Smith understood that all meaning was contingent, that all forms and materials carried the weight not only of historical and psychological associations, but of purely subjective ones as well. It was this subjectivity that the artist sought to communicate by connecting with his viewers—even referring to his “identity” as the sole content of his work. The resulting objects were deemed ‘new unities.’ Smith was against a ‘style’ that for him would mean limitation. In his mind, there was no singular “answer” in art. Nor was he interested merely in ‘the question.’ Instead, Smith asserted multiple, assured answers that were not only open to individual interpretation, but altogether demanded it.

‘To understand a work of art, it must be seen and perceived, not worded. . . . The actual understanding of a work of art only comes through the process by which it was created—and that was by perception.’ —David Smith, lecture, Williams College, 1951

Sculptures installed in the fields surrounding Smith’s house, Bolton Landing, 1964 © The Estate of David Smith. Courtesy The Estate of David Smith and Hauser & Wirth. Photo: by David Smith

In addition to his material process, Smith’s desire to connect disparate parts to make a new and meaningful whole led him to layer references both within and between different works. For this reason, the artist’s oeuvre did not unfold in a linear manner over the course of his life. He continued throughout his career to build on myriad influences and constantly circled back to his earliest inspirations, reconfiguring compositional themes, interweaving natural imagery and universal geometries, and shifting the expectation of media. Smith never abandoned elements he had once identified with, either from art or from the world around him, and although he avoided repetition, he was not afraid to revisit earlier pieces with a fresh eye and expanded ambition.

Smith drew from a multitude of sources, from the prehistoric markings found in caves, man’s first attempts at pictographic language, the indigenous arts and traditions of cultures across the globe, to the contemporary popular illustrations, clippings from newspapers, and other widely disseminated forms of media.

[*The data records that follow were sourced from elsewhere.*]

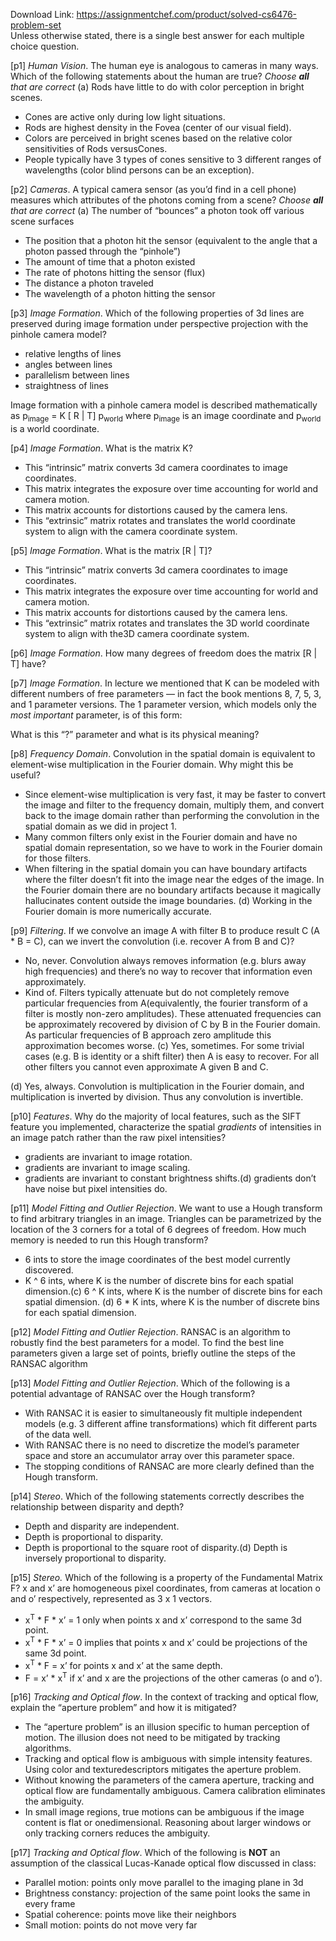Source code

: Download Link: https://assignmentchef.com/product/solved-cs6476-problem-set
<br>
Unless otherwise stated, there is a single best answer for each multiple choice question.

[p1] <em>Human Vision</em>. The human eye is analogous to cameras in many ways. Which of the following statements about the human are true? <em>Choose <strong>all</strong> that are correct</em> (a) Rods have little to do with color perception in bright scenes.

<ul>

 <li>Cones are active only during low light situations.</li>

 <li>Rods are highest density in the Fovea (center of our visual field).</li>

 <li>Colors are perceived in bright scenes based on the relative color sensitivities of Rods versusCones.</li>

 <li>People typically have 3 types of cones sensitive to 3 different ranges of wavelengths (color blind persons can be an exception).</li>

</ul>

[p2] <em>Cameras</em>. A typical camera sensor (as you’d find in a cell phone) measures which attributes of the photons coming from a scene? <em>Choose <strong>all</strong> that are correct </em>(a) The number of “bounces” a photon took off various scene surfaces

<ul>

 <li>The position that a photon hit the sensor (equivalent to the angle that a photon passed through the “pinhole”)</li>

 <li>The amount of time that a photon existed</li>

 <li>The rate of photons hitting the sensor (flux)</li>

 <li>The distance a photon traveled</li>

 <li>The wavelength of a photon hitting the sensor</li>

</ul>

[p3] <em>Image Formation</em>. Which of the following properties of 3d lines are preserved during image formation under perspective projection with the pinhole camera model?

<ul>

 <li>relative lengths of lines</li>

 <li>angles between lines</li>

 <li>parallelism between lines</li>

 <li>straightness of lines</li>

</ul>

Image formation with a pinhole camera model is described mathematically as  p<sub>image</sub> = K [ R | T] p<sub>world</sub>  where p<sub>image</sub> is an image coordinate and p<sub>world</sub> is a world coordinate.

[p4] <em>Image Formation</em>. What is the matrix K?

<ul>

 <li>This “intrinsic” matrix converts 3d camera coordinates to image coordinates.</li>

 <li>This matrix integrates the exposure over time accounting for world and camera motion.</li>

 <li>This matrix accounts for distortions caused by the camera lens.</li>

 <li>This “extrinsic” matrix rotates and translates the world coordinate system to align with the camera coordinate system.</li>

</ul>

[p5] <em>Image Formation</em>. What is the matrix [R | T]?

<ul>

 <li>This “intrinsic” matrix converts 3d camera coordinates to image coordinates.</li>

 <li>This matrix integrates the exposure over time accounting for world and camera motion.</li>

 <li>This matrix accounts for distortions caused by the camera lens.</li>

 <li>This “extrinsic” matrix rotates and translates the 3D world coordinate system to align with the3D camera coordinate system.</li>

</ul>

[p6] <em>Image Formation</em>. How many degrees of freedom does the matrix [R | T] have?

[p7] <em>Image Formation</em>. In lecture we mentioned that K can be modeled with different numbers of free parameters — in fact the book mentions 8, 7, 5, 3, and 1 parameter versions. The 1 parameter version, which models only the <em>most important</em> parameter, is of this form:

What is this “?” parameter and what is its physical meaning?

[p8] <em>Frequency Domain</em>. Convolution in the spatial domain is equivalent to element-wise multiplication in the Fourier domain. Why might this be useful?

<ul>

 <li>Since element-wise multiplication is very fast, it may be faster to convert the image and filter to the frequency domain, multiply them, and convert back to the image domain rather than performing the convolution in the spatial domain as we did in project 1.</li>

 <li>Many common filters only exist in the Fourier domain and have no spatial domain representation, so we have to work in the Fourier domain for those filters.</li>

 <li>When filtering in the spatial domain you can have boundary artifacts where the filter doesn’t fit into the image near the edges of the image. In the Fourier domain there are no boundary artifacts because it magically hallucinates content outside the image boundaries. (d) Working in the Fourier domain is more numerically accurate.</li>

</ul>

[p9] <em>Filtering</em>. If we convolve an image A with filter B to produce result C (A * B = C), can we invert the convolution (i.e. recover A from B and C)?

<ul>

 <li>No, never. Convolution always removes information (e.g. blurs away high frequencies) and there’s no way to recover that information even approximately.</li>

 <li>Kind of. Filters typically attenuate but do not completely remove particular frequencies from A(equivalently, the fourier transform of a filter is mostly non-zero amplitudes). These attenuated frequencies can be approximately recovered by division of C by B in the Fourier domain. As particular frequencies of B approach zero amplitude this approximation becomes worse. (c) Yes, sometimes. For some trivial cases (e.g. B is identity or a shift filter) then A is easy to recover. For all other filters you cannot even approximate A given B and C.</li>

</ul>

(d) Yes, always. Convolution is multiplication in the Fourier domain, and multiplication is inverted by division. Thus any convolution is invertible.

[p10] <em>Features</em>. Why do the majority of local features, such as the SIFT feature you implemented, characterize the spatial <em>gradients</em> of intensities in an image patch rather than the raw pixel intensities?

<ul>

 <li>gradients are invariant to image rotation.</li>

 <li>gradients are invariant to image scaling.</li>

 <li>gradients are invariant to constant brightness shifts.(d) gradients don’t have noise but pixel intensities do.</li>

</ul>

[p11] <em>Model Fitting and Outlier Rejection</em>. We want to use a Hough transform to find arbitrary triangles in an image. Triangles can be parametrized by the location of the 3 corners for a total of 6 degrees of freedom. How much memory is needed to run this Hough transform?

<ul>

 <li>6 ints to store the image coordinates of the best model currently discovered.</li>

 <li>K ^ 6 ints, where K is the number of discrete bins for each spatial dimension.(c) 6 ^ K ints, where K is the number of discrete bins for each spatial dimension. (d) 6 * K ints, where K is the number of discrete bins for each spatial dimension.</li>

</ul>

[p12] <em>Model Fitting and Outlier Rejection</em>. RANSAC is an algorithm to robustly find the best parameters for a model. To find the best line parameters given a large set of points, briefly outline the steps of the RANSAC algorithm

[p13] <em>Model Fitting and Outlier Rejection</em>. Which of the following is a potential advantage of RANSAC over the Hough transform?

<ul>

 <li>With RANSAC it is easier to simultaneously fit multiple independent models (e.g. 3 different affine transformations) which fit different parts of the data well.</li>

 <li>With RANSAC there is no need to discretize the model’s parameter space and store an accumulator array over this parameter space.</li>

 <li>The stopping conditions of RANSAC are more clearly defined than the Hough transform.</li>

</ul>

[p14] <em>Stereo</em>. Which of the following statements correctly describes the relationship between disparity and depth?

<ul>

 <li>Depth and disparity are independent.</li>

 <li>Depth is proportional to disparity.</li>

 <li>Depth is proportional to the square root of disparity.(d) Depth is inversely proportional to disparity.</li>

</ul>

[p15] <em>Stereo. </em>Which of the following is a property of the Fundamental Matrix F? x and x’ are homogeneous pixel coordinates, from cameras at location o and o’ respectively, represented as 3 x 1 vectors.

<ul>

 <li>x<sup>T</sup> * F * x’ = 1 only when points x and x’ correspond to the same 3d point.</li>

 <li>x<sup>T</sup> * F * x’ = 0 implies that points x and x’ could be projections of the same 3d point.</li>

 <li>x<sup>T</sup> * F = x’ for points x and x’ at the same depth.</li>

 <li>F = x’ * x<sup>T</sup> if x’ and x are the projections of the other cameras (o and o’).</li>

</ul>

[p16] <em>Tracking and Optical flow</em>. In the context of tracking and optical flow, explain the “aperture problem” and how it is mitigated?

<ul>

 <li>The “aperture problem” is an illusion specific to human perception of motion. The illusion does not need to be mitigated by tracking algorithms.</li>

 <li>Tracking and optical flow is ambiguous with simple intensity features. Using color and texturedescriptors mitigates the aperture problem.</li>

 <li>Without knowing the parameters of the camera aperture, tracking and optical flow are fundamentally ambiguous. Camera calibration eliminates the ambiguity.</li>

 <li>In small image regions, true motions can be ambiguous if the image content is flat or onedimensional. Reasoning about larger windows or only tracking corners reduces the ambiguity.</li>

</ul>

[p17] <em>Tracking and Optical flow</em>. Which of the following is <strong>NOT</strong> an assumption of the classical Lucas-Kanade optical flow discussed in class:

<ul>

 <li>Parallel motion: points only move parallel to the imaging plane in 3d</li>

 <li>Brightness constancy: projection of the same point looks the same in every frame</li>

 <li>Spatial coherence: points move like their neighbors</li>

 <li>Small motion: points do not move very far</li>

</ul>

Smith found such references to be entirely valid points of inspiration, so much so that they became important parts of who he was as an artist and as a person. The radical innovations of the first generation of European modernists had arguably freed Smith, who felt their achievements formed his rightful heritage.

‘There was no beginning—art was, and what art is now, was and is an expressive need, along with the origin of man. The history of art contains much guesswork and reconstruction, which change with excavation and hypothesis. But the urge to make art, and to respond to art, are constants in man’s evolution. . . .

In one respect the contemporary artist is placed in the outlook of primitive man. He may not distinguish so closely between the realm of man and the realm of nature. He is not the modern scientific man to whom the natural world is ‘it.’ He is more the man who is an element of the phenomena of nature and regards nature more as a ‘thou’ than an ‘it.’

When his painting or his sculpture pours forth, it flows from the inside with all the forces and realities in nature.' —David Smith, ‘The Modern Sculptor and His Materials,’ 1952

Smith’s belief that through his art he could connect with his viewers was central to his conviction that art was the most potent form of communication.